EXERCISE BRIEF: Look through the listing below for the string "about". Show each line where it occurs.

INPUT MATERIAL:

'''

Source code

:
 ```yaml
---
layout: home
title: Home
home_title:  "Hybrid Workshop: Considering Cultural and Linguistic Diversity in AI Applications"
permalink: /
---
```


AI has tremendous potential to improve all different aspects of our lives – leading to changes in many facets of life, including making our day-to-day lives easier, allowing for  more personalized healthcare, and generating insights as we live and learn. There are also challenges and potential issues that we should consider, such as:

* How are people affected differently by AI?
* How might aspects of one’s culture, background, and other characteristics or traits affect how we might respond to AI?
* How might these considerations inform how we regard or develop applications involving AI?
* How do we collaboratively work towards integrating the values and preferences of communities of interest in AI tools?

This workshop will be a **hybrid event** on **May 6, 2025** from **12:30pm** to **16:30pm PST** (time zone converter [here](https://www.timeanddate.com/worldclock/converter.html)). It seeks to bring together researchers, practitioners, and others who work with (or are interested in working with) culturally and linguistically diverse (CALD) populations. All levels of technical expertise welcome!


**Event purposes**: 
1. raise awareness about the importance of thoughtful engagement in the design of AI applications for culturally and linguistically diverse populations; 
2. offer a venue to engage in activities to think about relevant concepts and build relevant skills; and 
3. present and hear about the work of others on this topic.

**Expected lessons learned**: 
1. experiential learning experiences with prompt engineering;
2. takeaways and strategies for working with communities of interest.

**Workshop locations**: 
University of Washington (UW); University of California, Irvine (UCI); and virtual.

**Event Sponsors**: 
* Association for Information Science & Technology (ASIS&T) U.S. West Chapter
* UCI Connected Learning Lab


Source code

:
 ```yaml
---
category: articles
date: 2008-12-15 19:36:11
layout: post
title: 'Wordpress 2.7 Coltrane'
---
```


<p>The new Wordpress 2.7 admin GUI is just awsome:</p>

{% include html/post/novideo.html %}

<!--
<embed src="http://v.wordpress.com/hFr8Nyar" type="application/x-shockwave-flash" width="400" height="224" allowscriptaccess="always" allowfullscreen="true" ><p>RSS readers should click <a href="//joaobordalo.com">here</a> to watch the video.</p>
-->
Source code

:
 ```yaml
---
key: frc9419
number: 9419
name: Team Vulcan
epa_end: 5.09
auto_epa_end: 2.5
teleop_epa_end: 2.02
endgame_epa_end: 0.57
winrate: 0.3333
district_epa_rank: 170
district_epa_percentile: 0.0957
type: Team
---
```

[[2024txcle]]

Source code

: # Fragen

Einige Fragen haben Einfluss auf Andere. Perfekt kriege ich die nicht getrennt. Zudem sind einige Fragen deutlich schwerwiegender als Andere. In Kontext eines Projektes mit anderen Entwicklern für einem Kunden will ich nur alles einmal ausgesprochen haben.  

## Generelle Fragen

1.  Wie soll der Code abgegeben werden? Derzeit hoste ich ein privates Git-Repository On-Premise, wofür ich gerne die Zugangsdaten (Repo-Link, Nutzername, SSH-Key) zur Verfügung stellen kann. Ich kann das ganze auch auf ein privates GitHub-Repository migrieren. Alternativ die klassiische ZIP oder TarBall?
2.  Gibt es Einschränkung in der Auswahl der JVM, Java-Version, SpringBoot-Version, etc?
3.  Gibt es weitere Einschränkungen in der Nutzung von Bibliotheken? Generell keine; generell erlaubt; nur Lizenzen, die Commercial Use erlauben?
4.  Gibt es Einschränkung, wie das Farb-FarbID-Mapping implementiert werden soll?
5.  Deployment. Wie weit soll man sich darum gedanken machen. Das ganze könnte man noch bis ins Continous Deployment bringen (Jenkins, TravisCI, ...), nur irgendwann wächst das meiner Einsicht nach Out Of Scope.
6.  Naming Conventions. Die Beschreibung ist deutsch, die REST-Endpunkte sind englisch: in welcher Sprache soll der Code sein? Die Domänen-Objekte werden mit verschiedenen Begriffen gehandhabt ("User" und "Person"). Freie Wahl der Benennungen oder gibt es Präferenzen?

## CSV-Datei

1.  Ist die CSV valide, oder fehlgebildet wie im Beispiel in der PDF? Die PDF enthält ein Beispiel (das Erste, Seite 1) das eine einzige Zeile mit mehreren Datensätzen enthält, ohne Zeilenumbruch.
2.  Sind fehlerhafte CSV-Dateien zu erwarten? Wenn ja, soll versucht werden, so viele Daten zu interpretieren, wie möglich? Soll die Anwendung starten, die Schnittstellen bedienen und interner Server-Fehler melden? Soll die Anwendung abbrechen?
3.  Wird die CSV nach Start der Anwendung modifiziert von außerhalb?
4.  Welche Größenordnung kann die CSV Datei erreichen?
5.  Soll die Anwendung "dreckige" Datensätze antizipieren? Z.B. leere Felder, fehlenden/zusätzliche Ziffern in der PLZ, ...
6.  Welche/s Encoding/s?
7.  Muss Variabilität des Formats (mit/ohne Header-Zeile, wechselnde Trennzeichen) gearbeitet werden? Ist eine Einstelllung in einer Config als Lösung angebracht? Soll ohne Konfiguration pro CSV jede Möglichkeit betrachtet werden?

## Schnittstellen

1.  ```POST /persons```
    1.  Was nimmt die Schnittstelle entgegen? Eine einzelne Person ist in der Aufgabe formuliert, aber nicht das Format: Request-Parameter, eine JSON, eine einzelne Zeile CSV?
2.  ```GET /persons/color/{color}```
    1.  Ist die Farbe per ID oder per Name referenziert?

'''

EXERCISE ANSWER:
1. raise awareness about the importance of thoughtful engagement in the design of AI applications for culturally and linguistically diverse populations; 
2. offer a venue to engage in activities to think about relevant concepts and build relevant skills; and 
3. present and hear about the work of others on this topic.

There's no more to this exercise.